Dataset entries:
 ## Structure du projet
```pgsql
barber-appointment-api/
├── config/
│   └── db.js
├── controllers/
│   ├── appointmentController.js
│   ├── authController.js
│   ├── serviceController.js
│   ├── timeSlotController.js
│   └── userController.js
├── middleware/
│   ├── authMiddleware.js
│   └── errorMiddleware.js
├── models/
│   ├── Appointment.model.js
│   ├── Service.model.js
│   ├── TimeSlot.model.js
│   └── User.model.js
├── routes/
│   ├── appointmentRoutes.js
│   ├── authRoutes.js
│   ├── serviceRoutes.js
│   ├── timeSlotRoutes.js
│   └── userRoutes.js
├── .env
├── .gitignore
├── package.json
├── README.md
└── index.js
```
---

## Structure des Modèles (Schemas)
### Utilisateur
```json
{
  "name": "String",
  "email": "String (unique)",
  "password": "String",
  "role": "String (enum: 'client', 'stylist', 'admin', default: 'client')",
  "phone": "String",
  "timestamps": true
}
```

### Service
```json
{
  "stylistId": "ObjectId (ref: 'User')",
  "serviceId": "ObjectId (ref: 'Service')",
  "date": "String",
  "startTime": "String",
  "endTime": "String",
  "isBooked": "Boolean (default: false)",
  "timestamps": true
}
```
...
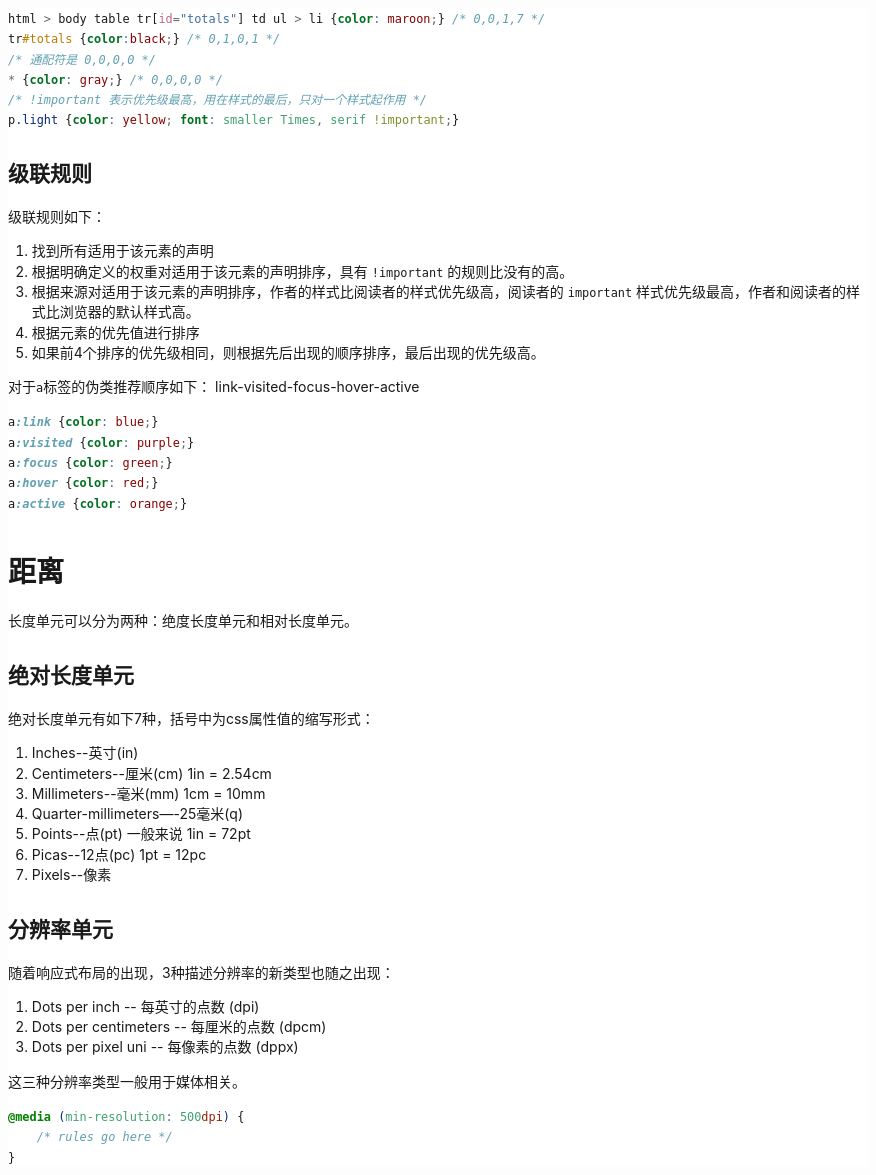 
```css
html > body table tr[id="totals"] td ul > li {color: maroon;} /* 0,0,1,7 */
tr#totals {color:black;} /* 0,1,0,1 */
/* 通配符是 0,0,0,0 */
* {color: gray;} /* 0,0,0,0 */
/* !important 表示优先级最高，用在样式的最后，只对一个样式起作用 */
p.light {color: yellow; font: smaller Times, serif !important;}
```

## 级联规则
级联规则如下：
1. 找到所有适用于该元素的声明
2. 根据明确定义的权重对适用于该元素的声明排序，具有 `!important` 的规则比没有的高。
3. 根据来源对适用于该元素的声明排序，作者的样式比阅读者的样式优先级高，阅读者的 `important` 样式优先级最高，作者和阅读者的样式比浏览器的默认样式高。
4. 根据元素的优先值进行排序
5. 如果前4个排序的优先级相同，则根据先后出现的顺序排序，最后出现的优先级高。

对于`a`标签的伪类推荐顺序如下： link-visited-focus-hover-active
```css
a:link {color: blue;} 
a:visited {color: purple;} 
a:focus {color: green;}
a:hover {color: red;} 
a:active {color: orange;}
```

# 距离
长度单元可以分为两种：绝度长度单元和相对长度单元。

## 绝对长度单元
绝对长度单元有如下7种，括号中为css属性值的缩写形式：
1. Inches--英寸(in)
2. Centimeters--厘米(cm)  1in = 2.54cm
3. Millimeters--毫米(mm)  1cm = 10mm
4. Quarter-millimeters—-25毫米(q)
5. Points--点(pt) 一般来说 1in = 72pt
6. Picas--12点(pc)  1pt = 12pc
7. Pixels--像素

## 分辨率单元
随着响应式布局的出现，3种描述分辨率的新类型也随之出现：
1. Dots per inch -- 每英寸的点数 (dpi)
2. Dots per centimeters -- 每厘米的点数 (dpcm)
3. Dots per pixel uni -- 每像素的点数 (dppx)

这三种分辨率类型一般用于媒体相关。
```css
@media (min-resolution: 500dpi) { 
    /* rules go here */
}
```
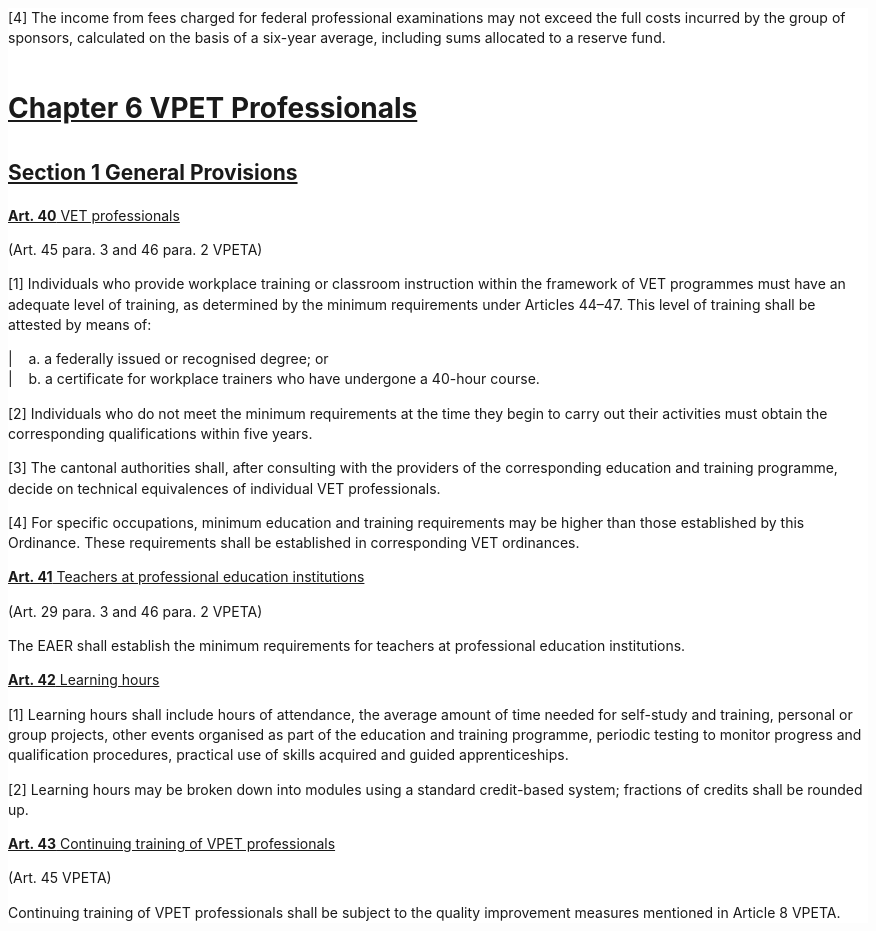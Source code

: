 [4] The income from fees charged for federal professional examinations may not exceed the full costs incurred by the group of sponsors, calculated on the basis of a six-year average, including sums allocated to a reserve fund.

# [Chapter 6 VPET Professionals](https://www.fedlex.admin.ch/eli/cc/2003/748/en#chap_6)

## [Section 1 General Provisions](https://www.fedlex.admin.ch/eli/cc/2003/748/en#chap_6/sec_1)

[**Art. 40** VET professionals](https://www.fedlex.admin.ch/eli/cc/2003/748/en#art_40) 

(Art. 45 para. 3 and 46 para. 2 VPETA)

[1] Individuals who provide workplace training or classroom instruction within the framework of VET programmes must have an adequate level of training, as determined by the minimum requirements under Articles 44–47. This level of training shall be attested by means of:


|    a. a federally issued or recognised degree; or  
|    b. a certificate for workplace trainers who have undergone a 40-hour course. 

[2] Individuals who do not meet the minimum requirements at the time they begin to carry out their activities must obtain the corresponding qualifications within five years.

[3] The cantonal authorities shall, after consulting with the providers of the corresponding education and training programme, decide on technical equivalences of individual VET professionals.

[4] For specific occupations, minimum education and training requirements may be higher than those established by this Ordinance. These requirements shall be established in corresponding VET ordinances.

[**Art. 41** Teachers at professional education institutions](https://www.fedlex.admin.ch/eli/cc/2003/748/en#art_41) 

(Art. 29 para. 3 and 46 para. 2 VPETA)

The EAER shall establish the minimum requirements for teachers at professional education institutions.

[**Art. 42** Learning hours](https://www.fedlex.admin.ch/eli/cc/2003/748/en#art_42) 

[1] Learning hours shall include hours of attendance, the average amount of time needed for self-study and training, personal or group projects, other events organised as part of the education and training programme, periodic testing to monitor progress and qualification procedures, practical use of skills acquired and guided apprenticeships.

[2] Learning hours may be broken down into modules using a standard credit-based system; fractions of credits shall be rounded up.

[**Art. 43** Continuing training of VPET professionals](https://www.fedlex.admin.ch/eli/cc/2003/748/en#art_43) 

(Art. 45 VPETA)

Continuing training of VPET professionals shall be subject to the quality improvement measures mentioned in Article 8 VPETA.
--
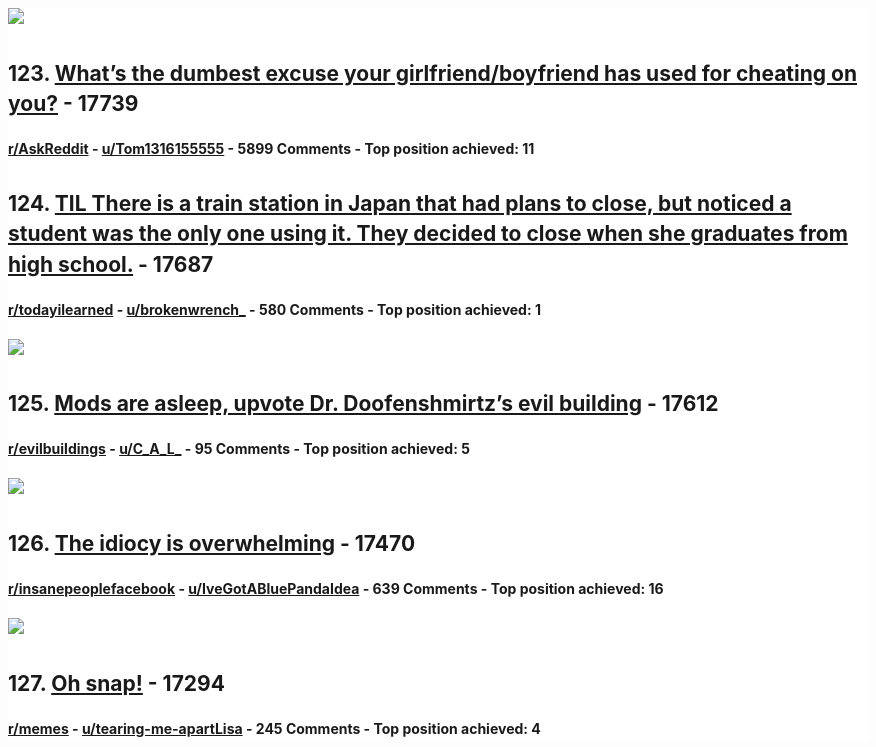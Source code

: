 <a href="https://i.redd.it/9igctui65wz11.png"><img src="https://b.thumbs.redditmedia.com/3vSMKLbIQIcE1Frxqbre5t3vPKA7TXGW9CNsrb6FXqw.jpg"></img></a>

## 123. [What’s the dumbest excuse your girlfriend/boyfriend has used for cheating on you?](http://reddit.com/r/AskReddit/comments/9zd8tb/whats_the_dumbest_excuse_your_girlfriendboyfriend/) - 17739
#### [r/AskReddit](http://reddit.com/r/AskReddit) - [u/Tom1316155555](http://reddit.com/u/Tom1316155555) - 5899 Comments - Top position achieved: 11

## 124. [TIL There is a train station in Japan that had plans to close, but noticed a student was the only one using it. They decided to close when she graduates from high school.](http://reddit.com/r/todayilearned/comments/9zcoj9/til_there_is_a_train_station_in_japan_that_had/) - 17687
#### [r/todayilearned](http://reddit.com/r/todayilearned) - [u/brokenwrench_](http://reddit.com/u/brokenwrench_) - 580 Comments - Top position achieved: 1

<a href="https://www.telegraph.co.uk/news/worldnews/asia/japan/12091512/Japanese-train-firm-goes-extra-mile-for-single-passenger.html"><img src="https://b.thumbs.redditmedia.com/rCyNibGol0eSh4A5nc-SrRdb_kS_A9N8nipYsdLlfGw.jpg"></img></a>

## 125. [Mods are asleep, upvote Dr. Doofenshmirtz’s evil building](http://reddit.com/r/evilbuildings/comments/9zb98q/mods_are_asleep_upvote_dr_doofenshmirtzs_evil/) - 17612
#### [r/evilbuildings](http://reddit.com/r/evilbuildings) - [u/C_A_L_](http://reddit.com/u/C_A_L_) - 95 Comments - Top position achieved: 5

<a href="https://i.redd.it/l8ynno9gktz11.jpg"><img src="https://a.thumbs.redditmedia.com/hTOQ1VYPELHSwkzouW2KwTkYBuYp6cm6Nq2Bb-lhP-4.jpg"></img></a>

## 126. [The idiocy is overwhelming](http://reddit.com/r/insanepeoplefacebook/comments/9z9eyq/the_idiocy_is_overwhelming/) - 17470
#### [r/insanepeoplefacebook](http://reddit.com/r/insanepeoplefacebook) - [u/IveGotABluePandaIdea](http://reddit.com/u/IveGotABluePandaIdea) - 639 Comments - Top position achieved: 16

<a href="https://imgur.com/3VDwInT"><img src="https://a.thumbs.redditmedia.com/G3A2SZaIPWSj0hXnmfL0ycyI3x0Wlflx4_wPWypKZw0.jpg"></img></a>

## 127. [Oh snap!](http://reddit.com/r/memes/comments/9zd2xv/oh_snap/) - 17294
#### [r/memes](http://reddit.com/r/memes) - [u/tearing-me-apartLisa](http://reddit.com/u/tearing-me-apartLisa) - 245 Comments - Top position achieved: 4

EXERCISE BRIEF:
The lines to return are those with the string "have" in them; copy each from the entries above.

RESPONSE BELOW:
[1] Individuals who provide workplace training or classroom instruction within the framework of VET programmes must have an adequate level of training, as determined by the minimum requirements under Articles 44–47. This level of training shall be attested by means of:
|    b. a certificate for workplace trainers who have undergone a 40-hour course. 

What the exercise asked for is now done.